The conference has changed a lot in the past few days. We invited Boise St. and they accepted. We were ecstatic and all thought we were going to be a BCS league. Then the Big 12 was able to keep Texas from going to the Pac-10 and a shot of fear ran through all of our blood except for Utah fans. The Pac-10 now had 11 teams and even though it was shown as a possibility that they stay there, most of us agreed that they wanted to go to 12 now to just get the championship game instead of the creating the Pac-16. On Thursday, it happened, Utah left the MWC for the Pac-10. So essentially for the MWC, we swapped Utah for Boise St., which could be a good or bad thing.
Utah was a key part in our quest to become a BCS conference, but Boise St. might actually help us more when it comes to becoming a BCS conference. The criteria for us to become a BCS Conference is stated here, but in short, we have already locked up the BCS Qualification in 2 of the 3 categories. The category that we currently don't make the cut is overall conference strength. The way this category works is each team in your conference has a BCS ranking for each year. Their rankings for all four years are averaged to create their value. Then all values for your teams in your conference are averaged together and you get the overall conference strength.
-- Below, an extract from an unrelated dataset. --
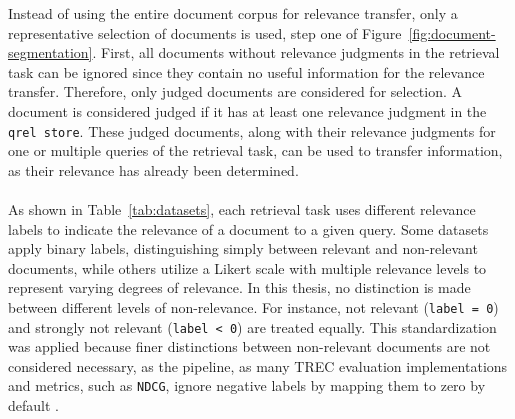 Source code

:Instead of using the entire document corpus for relevance transfer, only a representative selection of documents is used, step one of Figure~\ref{fig:document-segmentation}. First, all documents without relevance judgments in the retrieval task can be ignored since they contain no useful information for the relevance transfer. Therefore, only judged documents are considered for selection. A document is considered judged if it has at least one relevance judgment in the \texttt{qrel store}. These judged documents, along with their relevance judgments for one or multiple queries of the retrieval task, can be used to transfer information, as their relevance has already been determined.
\\\\
As shown in Table~\ref{tab:datasets}, each retrieval task uses different relevance labels to indicate the relevance of a document to a given query. Some datasets apply binary labels, distinguishing simply between relevant and non-relevant documents, while others utilize a Likert scale with multiple relevance levels to represent varying degrees of relevance. In this thesis, no distinction is made between different levels of non-relevance. For instance, \glqq not relevant\grqq{} \mbox{(\texttt{label = 0})} and \glqq strongly not relevant\grqq{} (\texttt{label < 0}) are treated equally. This standardization was applied because finer distinctions between non-relevant documents are not considered necessary, as the pipeline, as many TREC evaluation implementations and metrics, such as \texttt{NDCG}, ignore negative labels by mapping them to zero by default \citep{gienapp:2020}.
At the time that the criteria was released, we had Utah not Boise St. in the conference, and our value was 59. In order to meet the requirements to become a BCS conference we must finish 6th in each category and that 59 put us in 7th for the final category.
We were far behind the Big 10 and Pac-10, with the Big 10 at 51 and the Pac-10 at 49. After the jump, I'll show what's changed and what we're going to have to now do in order to become a BCS Conference.
With the addition of Boise St. and the subtraction of Utah, our BCS chances actually improved. Now of course they didn't improve as much as they would have if Utah would have stayed, but they did improve from the time that the BCS Automatic Qualification criteria was released. Boise St.'s value is higher than Utah's by 5 points and actually brings our conference value up by one point. Not to mention that Boise St. is expected to start the season ranked as high as 3rd in the country and their value will probably go up just from that. TCU is also expected to start the season ranked fairly high with them as high as 6th in some pre-season polls. Utah is expected to start the season ranked in the area of 20-25, but some have them unranked. So in that sense, if TCU and Boise St. are able to go undefeated, it would help majorly in our quest to become a BCS conference.
Where it really comes down to though is the bottom feeders in our conference. We had four teams have a losing record last season, and all of them ranking 86th or lower. We're going to need the bottom feeders to step it up and get in 60's or 70's in the BCS rankings. If they can bring each of their values up by just 5 points each, then we should either be in 6th or just behind 6th. So we are going to need a lot of non-conference success from all of our teams in order to have all of the scenarios of TCU going undefeated, Boise St. going undefeated, and our bottom feeders stepping up their rankings.
The only team you might not want to root for this coming year is Utah. Now that they are heading to the Pac-10, all their statistics are going to be in the Pac-10. So any success for Utah is now hated because it doesn't help the MWC any more, it justs help the Pac-10, and since the Pac-10 is one of the groups we are trying to catch, we now need Utah to do as bad as possible.